## YOUR INSTRUCTIONS
Scan the entries below for the word "image" and copy every line in which it occurs.

## DATA
====

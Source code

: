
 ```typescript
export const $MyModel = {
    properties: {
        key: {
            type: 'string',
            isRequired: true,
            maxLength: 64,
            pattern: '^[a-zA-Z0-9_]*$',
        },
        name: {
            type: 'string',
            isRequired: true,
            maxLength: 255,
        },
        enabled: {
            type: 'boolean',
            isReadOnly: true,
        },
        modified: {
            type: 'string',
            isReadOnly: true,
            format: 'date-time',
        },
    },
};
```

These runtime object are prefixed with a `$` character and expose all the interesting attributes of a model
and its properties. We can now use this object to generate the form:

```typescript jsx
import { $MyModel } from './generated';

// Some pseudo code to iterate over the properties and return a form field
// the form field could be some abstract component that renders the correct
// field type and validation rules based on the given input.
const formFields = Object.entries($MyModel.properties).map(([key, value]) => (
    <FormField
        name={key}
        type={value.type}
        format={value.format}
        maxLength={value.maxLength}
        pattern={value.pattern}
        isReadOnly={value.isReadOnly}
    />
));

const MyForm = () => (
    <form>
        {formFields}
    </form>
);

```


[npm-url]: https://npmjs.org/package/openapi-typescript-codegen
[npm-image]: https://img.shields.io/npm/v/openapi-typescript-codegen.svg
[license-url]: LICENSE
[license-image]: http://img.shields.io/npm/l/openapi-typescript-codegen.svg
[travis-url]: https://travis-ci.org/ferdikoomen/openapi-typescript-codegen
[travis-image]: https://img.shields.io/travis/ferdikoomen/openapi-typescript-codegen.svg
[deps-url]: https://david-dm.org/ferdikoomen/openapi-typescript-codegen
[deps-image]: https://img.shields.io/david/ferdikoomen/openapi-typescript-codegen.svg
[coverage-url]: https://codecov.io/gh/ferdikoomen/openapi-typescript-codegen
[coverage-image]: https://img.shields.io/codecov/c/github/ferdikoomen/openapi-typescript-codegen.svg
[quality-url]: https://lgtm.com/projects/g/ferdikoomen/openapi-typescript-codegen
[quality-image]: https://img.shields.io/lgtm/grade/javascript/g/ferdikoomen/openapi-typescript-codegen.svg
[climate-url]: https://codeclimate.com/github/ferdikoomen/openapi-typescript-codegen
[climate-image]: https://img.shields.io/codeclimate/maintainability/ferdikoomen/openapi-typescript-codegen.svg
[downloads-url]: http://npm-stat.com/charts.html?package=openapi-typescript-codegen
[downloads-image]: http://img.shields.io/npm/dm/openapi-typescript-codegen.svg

====

## FINISHED EXERCISE
[npm-image]: https://img.shields.io/npm/v/openapi-typescript-codegen.svg
[license-image]: http://img.shields.io/npm/l/openapi-typescript-codegen.svg
[travis-image]: https://img.shields.io/travis/ferdikoomen/openapi-typescript-codegen.svg
[deps-image]: https://img.shields.io/david/ferdikoomen/openapi-typescript-codegen.svg
[coverage-image]: https://img.shields.io/codecov/c/github/ferdikoomen/openapi-typescript-codegen.svg
[quality-image]: https://img.shields.io/lgtm/grade/javascript/g/ferdikoomen/openapi-typescript-codegen.svg
[climate-image]: https://img.shields.io/codeclimate/maintainability/ferdikoomen/openapi-typescript-codegen.svg
[downloads-image]: http://img.shields.io/npm/dm/openapi-typescript-codegen.svg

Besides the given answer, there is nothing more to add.